Cho Won Kyoung, Ahn Moon-Bae, Jang Woori, Chae Hyojin, Kim Myungshin, Suh Byung-Kyu
Department of Pediatrics, St. Vincent's Hospital, College of Medicine, The Catholic University of Korea, Suwon, Korea.
Department of Pediatrics, Seoul St. Mary's Hospital, College of Medicine, The Catholic University of Korea, Korea.
Ann Pediatr Endocrinol Metab. 2018 Dec;23(4):235-239. doi: 10.6065/apem.2018.23.4.235. Epub 2018 Dec 31.
Most cases of congenital hyperthyroidism are autoimmune forms caused by maternal thyroid stimulating antibodies. Nonautoimmune forms of congenital hyperthyroidism caused by activating mutations of the thyrotropin receptor (TSHR) gene are rare. A woman gave birth to a boy during an emergency cesarean section at 33 weeks of gestation due to fetal tachycardia. On the 24th day of life, thyroid function tests were performed due to persistent tachycardia, and hyperthyroidism was confirmed. Auto-antibodies to TSHR, thyroid peroxidase, and thyroglobulin were not found. The patient was treated with propylthiouracil and propranolol, but hyperthyroidism was not well controlled. At 3 months of age, the patient had craniosynostosis and hydrocephalus, and underwent a ventriculoperitoneal shunt operation.

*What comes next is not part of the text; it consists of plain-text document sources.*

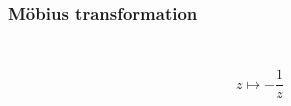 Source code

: \documentclass[aspectratio=169]{beamer}
\begin{document}
\begin{frame}
    \frametitle{Möbius transformation}
    \begin{columns}
        \begin{column}{0.5\textwidth}
            \begin{figure}[ht]\centering
            \end{figure}
        \end{column}
        \begin{column}{0.5\textwidth}
            \begin{figure}[ht]\centering
            \end{figure}
        \end{column}
    \end{columns}
    \begin{center}
        \[
            z \mapsto - \frac{1}{z}
        \]
    \end{center}
\end{frame}
\end{document}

Direct sequencing of the TSHR gene showed a heterozygous mutation of c.1899C>A (p.Asp633Glu) in exon 10. No mutations were discovered in any of the parents in a familial genetic study. We have reported a case of sporadic nonautoimmune congenital hyperthyroidism, by a missense mutation of the TSHR gene, for the first time in South Korea.

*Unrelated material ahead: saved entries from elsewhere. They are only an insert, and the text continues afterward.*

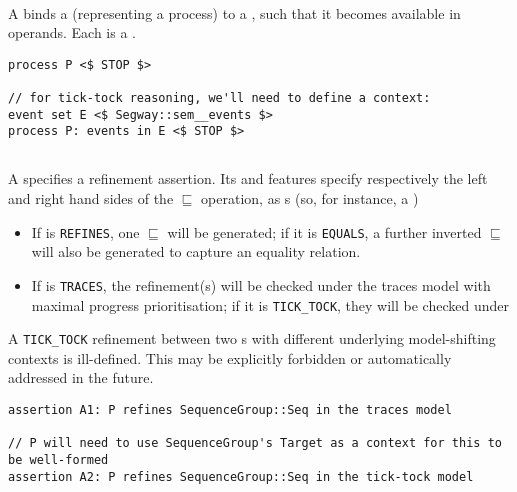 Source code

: \paragraph{\mprocesscspfragment}

A \mprocesscspfragment{} binds a  (representing a process)
to a , such that it becomes available in
\mcsprefinementproperty{} operands.  Each \mprocesscspfragment{} is a
\mcspprocesssource.

\begin{lstlisting}[style=Example]
process P <$ STOP $>

// for tick-tock reasoning, we'll need to define a context:
event set E <$ Segway::sem__events $>
process P: events in E <$ STOP $>
\end{lstlisting}

\subsection{\mcsprefinementproperty}

A \mcsprefinementproperty{} specifies a \cspm{} refinement assertion.
Its  and  features
specify respectively the left and right hand sides of the \(\sqsubseteq\)
operation, as \mcspprocesssource s (so, for instance, a )

\begin{itemize}
\item
	If  is \texttt{REFINES}, one \(\sqsubseteq\) will be
	generated; if it is \texttt{EQUALS}, a further inverted \(\sqsubseteq\)
	will also be generated to capture an equality relation.
\item
	If  is \texttt{TRACES}, the refinement(s) will be
	checked under the traces model with maximal progress prioritisation;
	if it is \texttt{TICK\_TOCK}, they will be checked under 
\end{itemize}

\begin{remark}
A \texttt{TICK\_TOCK} refinement between two \mcspprocesssource s with different
underlying model-shifting contexts is ill-defined.  This may be explicitly
forbidden or automatically addressed in the future.
\end{remark}

\begin{lstlisting}[style=Example]
assertion A1: P refines SequenceGroup::Seq in the traces model

// P will need to use SequenceGroup's Target as a context for this to be well-formed
assertion A2: P refines SequenceGroup::Seq in the tick-tock model
\end{lstlisting}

大多数先天性甲状腺功能亢进症病例是由母体甲状腺刺激抗体引起的自身免疫性疾病。由促甲状腺素受体(TSHR)基因激活突变导致的非自身免疫性先天性甲状腺功能亢进症较为罕见。一名女性因胎儿心动过速在妊娠33周时紧急剖宫产下一名男婴。出生后第24天,因持续性心动过速进行了甲状腺功能检查,确诊为甲状腺功能亢进症。未发现TSHR、甲状腺过氧化物酶和甲状腺球蛋白自身抗体。患者接受丙硫氧嘧啶和普萘洛尔治疗,但甲状腺功能亢进症控制不佳。3个月大时,患者出现颅缝早闭和脑积水,并接受了脑室腹腔分流手术。TSHR基因直接测序显示外显子10存在c.1899C>A(p.Asp633Glu)杂合突变。家族遗传研究未在任何一位父母中发现突变。我们首次在韩国报道了一例由TSHR基因错义突变引起的散发性非自身免疫性先天性甲状腺功能亢进症病例。